Riding Into the Eye of Hurricane Irene With Storm Chasers

ABC's Steve Osunsami rides into the eye of Hurricane Irene with storm chasers

ByABC News
August 26, 2011, 1:41 PM

Aug. 26, 2011 -- Our mission: travel to the center of Hurricane Irene.

We left Keelser Airforce Base Thursday at 9 a.m., on a specially equipped military transport plane. Our flight to Irene was four hours there, and we knew we had arrived when the sky turned dark and the plane started to shake. A military photographer on board got sick.

Major Gen. James T. Rubeor, a seasoned hurricane hunter, tells me they start monitoring these storms once they cross 55 longitude West, far in the Atlantic Ocean.

"We track them all the way until they make landfall," he says.

We were flying at 10,000 feet, safely above the destructive winds at the ocean's surface, but we were still flying low enough to face 100 mile-per-hour wind gusts that rocked our plane, and occasionally sent people scrambling.

The scientists and pilots on board, from the U.S. Air Force Reserve, were shooting canistors into the storm clouds from a hole in the floor of the plane.
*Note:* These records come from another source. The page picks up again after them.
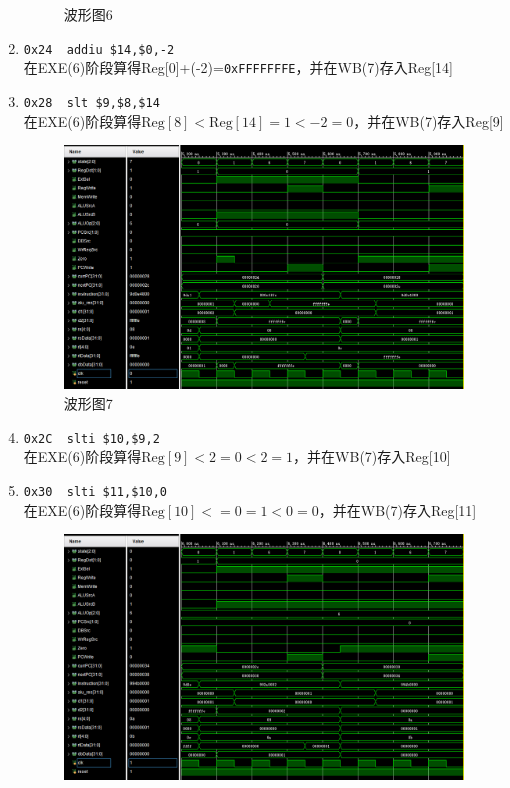 \begin{enumerate}
\begin{figure}[H]
\caption{波形图6}
\label{fig:wave_6}
\end{figure}
    \item \verb'0x24  addiu $14,$0,-2'\\
    在EXE(6)阶段算得Reg[0]+(-2)=\verb'0xFFFFFFFE'，并在WB(7)存入Reg[14]
    \item \verb'0x28  slt $9,$8,$14'\\
    在EXE(6)阶段算得$\mathrm{Reg}[8]<\mathrm{Reg}[14]=1<-2=0$，并在WB(7)存入Reg[9]
\begin{figure}[H]
\centering
\includegraphics[width=\linewidth]{fig/FullIns/Ins7.PNG}
\caption{波形图7}
\label{fig:wave_7}
\end{figure}
    \item \verb'0x2C  slti $10,$9,2'\\
    在EXE(6)阶段算得$\mathrm{Reg}[9]<2=0<2=1$，并在WB(7)存入Reg[10]
    \item \verb'0x30  slti $11,$10,0'\\
    在EXE(6)阶段算得$\mathrm{Reg}[10]<=0=1<0=0$，并在WB(7)存入Reg[11]
\begin{figure}[H]
\centering
\includegraphics[width=0.9\linewidth]{fig/FullIns/Ins8.PNG}

\end{figure}
\end{enumerate}
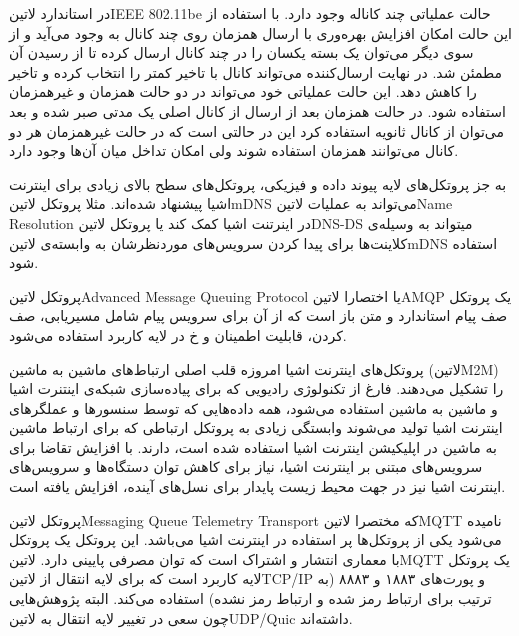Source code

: در استاندارد ‌لاتین{IEEE 802.11be} حالت عملیاتی چند کاناله وجود دارد. با استفاده از این حالت امکان افزایش بهره‌وری با ارسال همزمان
روی چند کانال به وجود می‌آید و از سوی دیگر می‌توان یک بسته یکسان را در چند کانال ارسال کرده تا از رسیدن آن مطمئن شد. در نهایت ارسال‌کننده
می‌تواند کانال با تاخیر کمتر را انتخاب کرده و تاخیر را کاهش دهد. این حالت عملیاتی خود می‌تواند در دو حالت همزمان و غیرهمزمان استفاده شود.
در حالت همزمان بعد از ارسال از کانال اصلی یک مدتی صبر شده و بعد می‌توان از کانال ثانویه استفاده کرد این در حالتی است که در حالت غیرهمزمان
هر دو کانال می‌توانند همزمان استفاده شوند ولی امکان تداخل میان آن‌ها وجود دارد.



به جز پروتکل‌های لایه پیوند داده و فیزیکی، پروتکل‌های سطح بالای زیادی برای اینترنت اشیا پیشنهاد شده‌اند.
مثلا پروتکل ‌لاتین{mDNS} می‌تواند به عملیات ‌لاتین{Name Resolution} در اینرتنت اشیا کمک کند یا پروتکل
‌لاتین{DNS-DS} میتواند به وسیله‌ی کلاینت‌ها برای پیدا کردن سرویس‌های موردنظرشان به وابسته‌ی ‌لاتین{mDNS} استفاده شود.


پروتکل ‌لاتین{Advanced Message Queuing Protocol} یا اختصارا ‌لاتین{AMQP} یک پروتکل صف پیام استاندارد و متن باز است
که از آن برای سرویس پیام شامل مسیریابی، صف کردن، قابلیت اطمینان و ‌خ در لایه کاربرد استفاده می‌شود.


پروتکل‌های اینترنت اشیا امروزه قلب اصلی ارتباط‌های ماشین به ماشین (‌لاتین{M2M}) را تشکیل می‌دهند. فارغ از تکنولوژی رادیویی که برای پیاده‌سازی شبکه‌ی اینتنرت اشیا و ماشین به ماشین استفاده می‌شود، همه داده‌هایی که توسط سنسورها و عملگرهای اینترنت اشیا
تولید می‌شوند وابستگی زیادی به پروتکل ارتباطی که برای ارتباط ماشین به ماشین در اپلیکیشن اینترنت اشیا استفاده شده است، دارند.
با افزایش تقاضا برای سرویس‌های مبتنی بر اینترنت اشیا، نیاز برای کاهش توان دستگاه‌ها و سرویس‌های اینترنت اشیا نیز در جهت محیط زیست پایدار برای نسل‌های آینده، افزایش یافته است.

پروتکل ‌لاتین{Messaging Queue Telemetry Transport} که مختصرا ‌لاتین{MQTT} نامیده می‌شود یکی از پروتکل‌ها پر استفاده در اینترنت اشیا می‌باشد.
این پروتکل یک پروتکل با معماری انتشار و اشتراک است که توان مصرفی پایینی دارد.
‌لاتین{MQTT} یک پروتکل لایه کاربرد است که برای لایه انتقال از ‌لاتین{TCP/IP} و پورت‌های ۱۸۸۳ و ۸۸۸۳ (به ترتیب برای ارتباط رمز شده و ارتباط رمز نشده) استفاده می‌کند. البته پژوهش‌هایی چون  سعی در تغییر لایه انتقال به ‌لاتین{UDP/Quic} داشته‌اند.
It sounded like an explosion each time the canistors were fired.

Inside the canistor were sensors that beamed back information to the computers on the plane.

It takes the canistor just five minutes to hit the ocean floor but, in that short time, those little cylinders provide a wealth of information.

On our flight, we learned that the hurricanes pressure was dropping, which meant the storm was strengthening. The eye was forming, and the eye wall was now miles thick. The hurricane is now 200 miles wide. The water below the storm is a balmy 85 degrees, and is feeding the hurricane.

They're collecting real-time data, and sending it to the National Hurricane Center in Miami, Fla., by satellite.

Maj. Ivan Deroch tells me this is all happening in real time.

"This is the only way to get it," he said. "It allows them, to make a more accurate forecast."

The storm is currently moving along the path forecasters in Miami had predicted. It was hugging the Florida coastline, but far enough out to sea to spare Florida the worst.